In questi ultimi due decenni l’obiettivo dei ricercatori è spesso stato quello di riuscire a capire quanto fosse diffuso il cancro nell’antichità e come le società antiche interagissero con questa malattia. Il team di paleontologi ha esaminato due teschi conservati alla Duckworth Collection dell’Università di Cambridge. Come riporta sempre il Corriere della Sera, il primo cranio con la mandibola è datato tra il 2.687 e il 2.345 a.C. e apparteneva a un uomo tra i 30 e i 35 anni. Il secondo cranio, datato tra il 663 e il 343 a.C. e apparteneva a una donna sopra i 50 anni. Ecco che l’analisi al microscopio del cranio maschile ha mostrato una lesione di grandi dimensioni compatibile con un’ampia distruzione dei tessuti, condizione nota come neoplasia.
Non solo. Perché sul cranio erano visibili all’incirca una trentina di lesioni metastatiche piccole e rotonde. Quello che più ha stupito i ricercatori è stata la scoperta di segni di tagli intorno a queste lesioni, probabilmente realizzate con uno strumento metallico appuntito. “Non potevamo credere a quello che avevamo di fronte la prima volta che abbiamo visto quei tagli”, ha aggiunto Tondini. Così, invece, il professor Albert Isidro, chirurgo oncologo all’ospedale universitario Sagrat Cor di Barcellona e specializzato in Egittologia: “Sembra che gli antichi egizi eseguissero una sorta di intervento chirurgico legato alla presenza di cellule cancerose, dimostrando che l’antica medicina egiziana conduceva anche trattamenti sperimentali, o quanto meno indagini mediche in relazione al cancro”.

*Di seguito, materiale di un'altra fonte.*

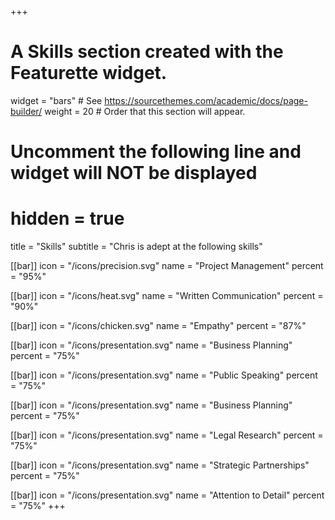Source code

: +++
# A Skills section created with the Featurette widget.
widget = "bars"  # See https://sourcethemes.com/academic/docs/page-builder/
weight = 20  # Order that this section will appear.

# Uncomment the following line and widget will NOT be displayed
# hidden = true

title = "Skills"
subtitle = "Chris is adept at the following skills"

[[bar]]
	icon = "/icons/precision.svg"
	name = "Project Management"
	percent = "95%"

[[bar]]
	icon = "/icons/heat.svg"
	name = "Written Communication"
	percent = "90%"


[[bar]]
	icon = "/icons/chicken.svg"
	name = "Empathy"
	percent = "87%"


[[bar]]
	icon = "/icons/presentation.svg"
	name = "Business Planning"
	percent = "75%"

[[bar]]
	icon = "/icons/presentation.svg"
	name = "Public Speaking"
	percent = "75%"
	
[[bar]]
	icon = "/icons/presentation.svg"
	name = "Business Planning"
	percent = "75%"

[[bar]]
	icon = "/icons/presentation.svg"
	name = "Legal Research"
	percent = "75%"

[[bar]]
	icon = "/icons/presentation.svg"
	name = "Strategic Partnerships"
	percent = "75%"

[[bar]]
	icon = "/icons/presentation.svg"
	name = "Attention to Detail"
	percent = "75%"
+++
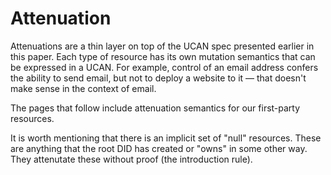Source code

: # Attenuation

Attenuations are a thin layer on top of the UCAN spec presented earlier in this paper. Each type of resource has its own mutation semantics that can be expressed in a UCAN. For example, control of an email address confers the ability to send email, but not to deploy a website to it — that doesn't make sense in the context of email.

The pages that follow include attenuation semantics for our first-party resources.

It is worth mentioning that there is an implicit set of "null" resources. These are anything that the root DID has created or "owns" in some other way. They attenutate these without proof \(the introduction rule\).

E il cranio della donna che informazioni ha dato? Mostra una grande lesione compatibile con un tumore che ha portato alla distruzione dell’osso. Sul cranio sono presenti due ferite di origine traumatica guarite. Una di queste lesioni sembra aver avuto origine da un evento violento a distanza ravvicinata, pare con un’arma affilata. Secondo i ricercatori queste lesioni guarite potrebbero significare che la donna ha forse ricevuto qualche tipo di trattamento in seguito al quale è sopravvissuta. Questo genere di ferite su una donna è molto raro: in genere sono più frequenti negli uomini con un ruolo attivo nella guerra. Chissà se nell’antichità anche le donne avessero un ruolo significativo nei conflitti, come si è chiesto Tondini.
Queste evidenze confermano come i tumori fossero una malattia conosciuta anche nell’antichità. Nell’epoca nella quale viviamo queste patologie sono più frequenti per uno stile di vita più sedentario, l’invecchiamento e le sostanze cancerogene presenti nell’ambiente rendono la patologia più frequente. C’è da fare, però, una considerazione importante: gli scienziati hanno sottolineato come lo studio dei resti scheletrici comporti sfide che rendono difficili affermazioni definitive.